EXERCISE INSTRUCTIONS: Beginning at the line that contains "Source code" and finishing at the line that contains "a given cell.", output the data below exactly. Include both end lines and no pictures.

Stored data:
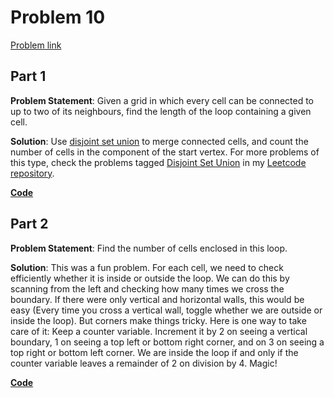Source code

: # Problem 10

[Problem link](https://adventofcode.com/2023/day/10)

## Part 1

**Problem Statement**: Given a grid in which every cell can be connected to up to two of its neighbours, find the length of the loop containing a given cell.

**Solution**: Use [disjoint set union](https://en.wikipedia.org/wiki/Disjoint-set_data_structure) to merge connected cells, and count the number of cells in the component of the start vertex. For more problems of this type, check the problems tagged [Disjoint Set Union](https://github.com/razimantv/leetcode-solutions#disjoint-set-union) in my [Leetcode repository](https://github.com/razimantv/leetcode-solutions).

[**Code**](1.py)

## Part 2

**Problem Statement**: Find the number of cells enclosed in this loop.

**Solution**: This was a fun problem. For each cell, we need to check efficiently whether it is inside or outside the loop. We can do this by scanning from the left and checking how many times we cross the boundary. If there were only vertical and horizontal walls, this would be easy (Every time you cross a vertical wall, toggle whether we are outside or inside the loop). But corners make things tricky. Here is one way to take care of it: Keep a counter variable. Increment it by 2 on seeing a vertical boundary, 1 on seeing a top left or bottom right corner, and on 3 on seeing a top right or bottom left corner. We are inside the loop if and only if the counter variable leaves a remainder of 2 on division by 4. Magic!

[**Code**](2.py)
* * *
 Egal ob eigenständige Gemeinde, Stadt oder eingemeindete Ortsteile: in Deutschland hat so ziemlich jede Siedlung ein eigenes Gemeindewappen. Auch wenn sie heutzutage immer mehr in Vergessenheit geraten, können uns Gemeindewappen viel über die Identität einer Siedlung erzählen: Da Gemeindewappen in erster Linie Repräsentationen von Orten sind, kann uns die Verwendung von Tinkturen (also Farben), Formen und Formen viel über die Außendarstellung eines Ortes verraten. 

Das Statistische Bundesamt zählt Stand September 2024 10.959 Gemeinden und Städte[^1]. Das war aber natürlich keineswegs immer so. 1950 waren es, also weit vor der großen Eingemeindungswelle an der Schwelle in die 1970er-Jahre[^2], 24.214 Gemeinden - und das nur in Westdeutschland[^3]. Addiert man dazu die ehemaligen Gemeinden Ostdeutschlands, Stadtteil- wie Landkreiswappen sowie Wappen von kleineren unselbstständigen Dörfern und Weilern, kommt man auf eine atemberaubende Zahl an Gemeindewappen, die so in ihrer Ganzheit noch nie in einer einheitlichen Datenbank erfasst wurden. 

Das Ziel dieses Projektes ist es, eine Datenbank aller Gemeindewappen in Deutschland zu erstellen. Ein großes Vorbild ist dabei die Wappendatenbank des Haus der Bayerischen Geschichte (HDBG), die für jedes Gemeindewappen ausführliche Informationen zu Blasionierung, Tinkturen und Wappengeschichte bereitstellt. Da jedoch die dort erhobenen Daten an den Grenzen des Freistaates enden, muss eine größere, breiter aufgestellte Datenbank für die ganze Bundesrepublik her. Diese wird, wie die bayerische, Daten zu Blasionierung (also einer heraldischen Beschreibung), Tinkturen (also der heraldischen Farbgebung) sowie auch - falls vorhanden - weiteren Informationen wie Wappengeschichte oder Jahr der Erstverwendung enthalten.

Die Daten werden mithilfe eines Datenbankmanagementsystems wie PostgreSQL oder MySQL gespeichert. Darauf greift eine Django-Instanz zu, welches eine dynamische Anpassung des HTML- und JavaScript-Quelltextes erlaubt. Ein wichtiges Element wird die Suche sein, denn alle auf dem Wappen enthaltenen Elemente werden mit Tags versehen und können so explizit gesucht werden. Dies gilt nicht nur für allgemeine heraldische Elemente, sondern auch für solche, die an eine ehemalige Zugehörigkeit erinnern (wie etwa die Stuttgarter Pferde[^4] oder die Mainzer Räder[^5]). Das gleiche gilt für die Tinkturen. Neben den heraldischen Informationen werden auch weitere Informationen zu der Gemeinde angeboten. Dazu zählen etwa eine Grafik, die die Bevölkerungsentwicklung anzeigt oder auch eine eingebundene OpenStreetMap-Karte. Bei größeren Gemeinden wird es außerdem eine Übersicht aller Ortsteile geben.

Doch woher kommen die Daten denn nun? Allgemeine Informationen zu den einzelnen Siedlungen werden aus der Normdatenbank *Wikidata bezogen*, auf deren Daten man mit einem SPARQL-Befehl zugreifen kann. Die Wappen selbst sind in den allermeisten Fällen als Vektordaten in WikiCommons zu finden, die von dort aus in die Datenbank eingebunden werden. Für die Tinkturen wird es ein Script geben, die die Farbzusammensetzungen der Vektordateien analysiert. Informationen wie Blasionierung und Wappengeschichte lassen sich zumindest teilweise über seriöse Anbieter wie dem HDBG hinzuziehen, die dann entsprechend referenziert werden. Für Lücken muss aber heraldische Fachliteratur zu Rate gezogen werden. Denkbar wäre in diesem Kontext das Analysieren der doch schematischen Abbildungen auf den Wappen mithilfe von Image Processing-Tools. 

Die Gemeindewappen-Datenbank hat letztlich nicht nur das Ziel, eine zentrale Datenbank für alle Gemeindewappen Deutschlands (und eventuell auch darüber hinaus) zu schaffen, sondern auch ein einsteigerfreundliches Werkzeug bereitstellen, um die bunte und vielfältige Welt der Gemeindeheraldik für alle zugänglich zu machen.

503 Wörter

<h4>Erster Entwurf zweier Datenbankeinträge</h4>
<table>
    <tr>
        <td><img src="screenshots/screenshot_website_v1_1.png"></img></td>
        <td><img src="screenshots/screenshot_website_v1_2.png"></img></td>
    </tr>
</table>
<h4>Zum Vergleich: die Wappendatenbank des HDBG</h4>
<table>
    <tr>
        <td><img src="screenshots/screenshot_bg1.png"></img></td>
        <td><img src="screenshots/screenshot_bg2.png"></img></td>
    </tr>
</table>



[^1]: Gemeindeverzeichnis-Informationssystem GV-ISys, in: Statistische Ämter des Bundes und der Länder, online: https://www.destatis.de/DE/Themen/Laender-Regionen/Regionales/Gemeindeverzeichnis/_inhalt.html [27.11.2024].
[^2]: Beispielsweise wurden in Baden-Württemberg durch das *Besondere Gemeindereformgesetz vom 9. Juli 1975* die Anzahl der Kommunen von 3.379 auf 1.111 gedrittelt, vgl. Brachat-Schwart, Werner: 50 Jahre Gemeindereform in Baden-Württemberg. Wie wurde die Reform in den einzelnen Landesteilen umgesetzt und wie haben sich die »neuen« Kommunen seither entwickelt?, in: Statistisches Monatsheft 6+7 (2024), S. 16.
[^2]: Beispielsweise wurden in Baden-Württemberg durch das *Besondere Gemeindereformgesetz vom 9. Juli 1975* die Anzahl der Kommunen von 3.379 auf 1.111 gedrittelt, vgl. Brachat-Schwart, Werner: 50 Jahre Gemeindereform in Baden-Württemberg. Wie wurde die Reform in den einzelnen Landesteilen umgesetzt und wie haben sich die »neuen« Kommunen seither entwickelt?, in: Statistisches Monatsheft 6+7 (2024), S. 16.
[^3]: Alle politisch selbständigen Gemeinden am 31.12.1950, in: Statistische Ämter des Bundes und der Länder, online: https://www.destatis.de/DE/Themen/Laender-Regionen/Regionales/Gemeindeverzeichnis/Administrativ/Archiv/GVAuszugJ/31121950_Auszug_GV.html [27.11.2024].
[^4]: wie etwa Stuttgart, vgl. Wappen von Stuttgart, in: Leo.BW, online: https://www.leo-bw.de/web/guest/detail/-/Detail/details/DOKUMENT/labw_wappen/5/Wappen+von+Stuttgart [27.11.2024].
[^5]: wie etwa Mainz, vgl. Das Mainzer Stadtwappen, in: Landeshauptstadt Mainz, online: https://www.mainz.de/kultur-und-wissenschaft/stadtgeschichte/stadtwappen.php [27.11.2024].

WRITTEN RESPONSE:
Source code

: # Problem 10

[Problem link](https://adventofcode.com/2023/day/10)

## Part 1

**Problem Statement**: Given a grid in which every cell can be connected to up to two of its neighbours, find the length of the loop containing a given cell.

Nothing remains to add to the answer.